Obviously, women are still portrayed and performing the same traditional roles in Nepali feature films, tele-films and advertisements. No one can disagree with Dr Pradeep Bhattarai, a film critic, that in the Nepali media, including films, women are still subjected to tears, sympathy and sacrifice. As the media reflect society, they should try to portray the aspirations, struggles and ambitions of the older as well as present generations of women.
Rape scenes are frequently seen in films and tele-serials. The embarrassing situation is depicted in minute pictorial details and every nuance is emphasised with sadistic desire verging on the pornographic. The characterisation of the woman in films, tele-serials, pictures and advertisements can be seen as an object of lust creating sexual stimulation in the recipient. This kind of attitude and exercise spotlights the sexual desire and prowess of men while it shows women as sexually willing and available like any consumer item on the market.
The media usually characterise the image of women showing hysterical reactions to all forms of sexual stimulation and willingly meeting every sexual wish of male partners. When the print and broadcast media present women in news and current issue programmes, they are often presented as either subordinates or their questions merely concentrate on their beauty, household affairs and gossip. The women are depicted as socially insensitive. Thus, they simply tend to demean the image of womanhood.
The main issue of improving women’s condition, status and image is obviously overshadowed. Many women not only in the show business but those who claim to be feminists are seen happy being shown like consumer items. This is a paradoxical reality of modern-day elitist women. Many of them mistakenly think imitation of western lifestyle and activities such as beauty contests is empowerment. They do not think such consumerism is only a means of transforming women into dolls or entertainers. Women invariably figure in the political news as wives, mothers, and daughters of well-known men. They also appear as members of audiences and as victims of some calamity or accident. In development-oriented news items and program-mes, women feature as low level workers.
Where commercials are concerned, the lifestyle promoted is largely elitist: the models in the commercials are overwhelmingly light-skinned. In voice and physical representation, male voice and activities are presented as authoritative, female voice and activities as informative and seductive. Women feature in almost all categories of commercials, but they are dominant in ads for foods, grooming and household items. Films and tele-serials emphasise young, beautiful and sexually attractive women, portray women in terms of their relationship to men, depict women in traditional female occupations, and as overwhelmingly emotional, dependent, superstitious, and irrational beings. Besides, they stress marriage and love along with extra-martial relations with men as a goal for women, and offer a double standard of morality.
The effects and extent of influence of mass communications are often not discussed in Nepal. Mass communications are sometimes blamed for the increase in violence, crime, immorality and escapism, and praised for their educational achievements and social usefulness. However, even the available evidence is often not taken into consideration either by those who attack the mass media because of their alleged effect on people’s behaviour, attitude and values.

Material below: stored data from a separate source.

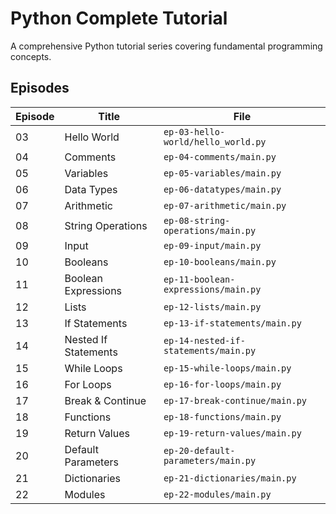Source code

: # Python Complete Tutorial

A comprehensive Python tutorial series covering fundamental programming concepts.

## Episodes

| Episode | Title | File |
|---------|-------|------|
| 03 | Hello World | `ep-03-hello-world/hello_world.py` |
| 04 | Comments | `ep-04-comments/main.py` |
| 05 | Variables | `ep-05-variables/main.py` |
| 06 | Data Types | `ep-06-datatypes/main.py` |
| 07 | Arithmetic | `ep-07-arithmetic/main.py` |
| 08 | String Operations | `ep-08-string-operations/main.py` |
| 09 | Input | `ep-09-input/main.py` |
| 10 | Booleans | `ep-10-booleans/main.py` |
| 11 | Boolean Expressions | `ep-11-boolean-expressions/main.py` |
| 12 | Lists | `ep-12-lists/main.py` |
| 13 | If Statements | `ep-13-if-statements/main.py` |
| 14 | Nested If Statements | `ep-14-nested-if-statements/main.py` |
| 15 | While Loops | `ep-15-while-loops/main.py` |
| 16 | For Loops | `ep-16-for-loops/main.py` |
| 17 | Break & Continue | `ep-17-break-continue/main.py` |
| 18 | Functions | `ep-18-functions/main.py` |
| 19 | Return Values | `ep-19-return-values/main.py` |
| 20 | Default Parameters | `ep-20-default-parameters/main.py` |
| 21 | Dictionaries | `ep-21-dictionaries/main.py` |
| 22 | Modules | `ep-22-modules/main.py` |
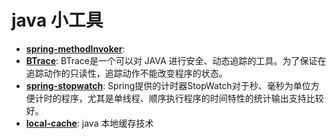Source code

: # java 小工具

* [__spring-methodInvoker__](): 
* [__BTrace__](../../../BTrace/src/site/markdown/BTrace.md): BTrace是一个可以对 JAVA 进行安全、动态追踪的工具。为了保证在追踪动作的只读性，追踪动作不能改变程序的状态。
* [__spring-stopwatch__](../../../spring-stopwatch/src/site/markdown/stopwatch.md): Spring提供的计时器StopWatch对于秒、毫秒为单位方便计时的程序，尤其是单线程、顺序执行程序的时间特性的统计输出支持比较好。
* [__local-cache__](../../../local-cache/src/site/markdown/cache.md): java 本地缓存技术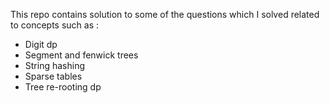 This repo contains solution to some of the questions which I solved related to concepts such as : </br>

* Digit dp
* Segment and fenwick trees
* String hashing
* Sparse tables
* Tree re-rooting dp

P F Lazarsfeld and K Merton in 1960s identified four sources of public concern about mass media. First, many people are alarmed by the mass media’s tyrannical as well as potential power to manipulate man for good or evil. Second, the fear that economic interest groups may use the mass media to ensure public conformity to the social and economic status quo, minimising social criticism and weakening the audience’s capacity for critical thinking. Third, the mass media, in accommodating large audiences, may cause a deterioration of aesthetic tastes and value-based culture. Finally, mass media might nullify the social gains for which reformers have worked for decades. The evidence about communication effects is inadequate and inconclusive; however, it will be better to keep possible effects of the media in mind while discussing portrayal of women in the media.